Wednesday, June 6, 2007

No truth to entrapment

Locally, we’re going to see the word entrapment used quite often during the next few weeks and months as the trial of Michael McGee, Jr. gets underway. It’s already been lobbed out there several times. Nationally, we’re going to see it used also as the trial of Rep. William Jefferson (D-Louisiana) begins. Jefferson’s the guy who gave new meaning to cold, hard cash when $90,000 was found by the FBI in his freezer, presumably a portion of the bribes he received for using his office to arrange business deals in Africa. (Isn’t that where all law-abiding people put their legal tender, in the freezer?)

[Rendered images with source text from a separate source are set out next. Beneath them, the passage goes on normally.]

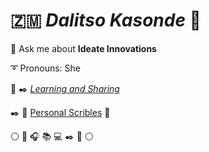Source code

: 🇿🇲 *Dalitso Kasonde* 🤍 
======================

 💬 Ask me about  **Ideate Innovations**
 
 ➰ Pronouns: She

 📝 ✒️ [*Learning and Sharing*](www.delightfullynerdy.com)

✒️ 🖤 [Personal Scribles](dalitsokasonde.com) 💭

⚪ 🤍 🎧 📚 💻 ✒️ 🤍 ⚪ 

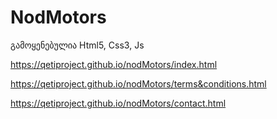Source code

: # NodMotors
გამოყენებულია Html5, Css3, Js

https://qetiproject.github.io/nodMotors/index.html

https://qetiproject.github.io/nodMotors/terms&conditions.html

https://qetiproject.github.io/nodMotors/contact.html
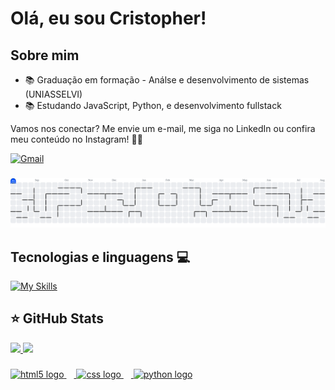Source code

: 
###

#  Olá, eu sou Cristopher!

## Sobre mim
- 📚 Graduação em formação - Análse e desenvolvimento de sistemas (UNIASSELVI)
- 📚 Estudando JavaScript, Python, e desenvolvimento fullstack

<p align="left">
  Vamos nos conectar? Me envie um e-mail, me siga no LinkedIn ou confira meu conteúdo no Instagram! 💌✨
</p>
<p align="left">
  <a href="https://mail.google.com/mail/?view=cm&fs=1&to=devwegler@gmail.com" title="Gmail">
  <img src="https://img.shields.io/badge/-Gmail-FF0000?style=flat-square&labelColor=FF0000&logo=gmail&logoColor=white&link=LINK-DO-SEU-GMAIL" alt="Gmail"/></a>

###

<picture>
  <source media="(prefers-color-scheme: dark)" srcset="https://raw.githubusercontent.com/Cristopher-wegler/Cristopher-wegler/output/pacman-contribution-graph-dark.svg">
  <source media="(prefers-color-scheme: light)" srcset="https://raw.githubusercontent.com/Cristopher-wegler/Cristopher-wegler/output/pacman-contribution-graph.svg">
  <img alt="pacman contribution graph" src="https://raw.githubusercontent.com/Cristopher-wegler/Cristopher-wegler/output/pacman-contribution-graph.svg">
</picture>


## Tecnologias e linguagens 💻

[![My Skills](https://skillicons.dev/icons?i=html,css,js,Python)](https://skillicons.dev)


## ⭐ GitHub Stats
<a href="https://github.com/Cristopher-wegler">
  <img height="180em" src="https://github-readme-stats.vercel.app/api?username=Cristopher-wegler&show_icons=true&theme=radical&include_all_commits=true&count_private=true"/>
  <img height="180em" src="https://github-readme-stats.vercel.app/api/top-langs/?username=Cristopher-wegler&layout=compact&langs_count=6&theme=radical"/>

###

<div align="left">
  <img src="https://cdn.jsdelivr.net/gh/devicons/devicon/icons/html5/html5-original.svg" height="40" alt="html5 logo"  />
  <img width="12" />
  <img src="https://cdn.jsdelivr.net/gh/devicons/devicon/icons/css3/css3-original.svg" height="40" alt="css logo"  />
  <img width="12" />
  <img src="https://cdn.jsdelivr.net/gh/devicons/devicon/icons/python/python-original.svg" height="40" alt="python logo"  />
</div>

My question is how does a person of integrity and high ethical and moral standards ever become entrapped? If a person possesses these qualities, then no matter how conniving or enticing the would-be entrappers are, the person will see the offer for what it is – illegal or wrong – and consequently turn it down. If, on the other hand, a person is devoid of values or a moral compass, illegal or wrong behavior is simply the usual or typical behavior of such a person and thus there can be no entrapment.

No, entrapment is just another weasel word conjured up by liberals and eaten up by the media to once again characterize people of little or no moral standards as victims. By using it, people simply attempt to take the focus and responsibility off of themselves and put it somewhere else, usually on “the man” or “society” or, in the case of McGee, on “whitey.”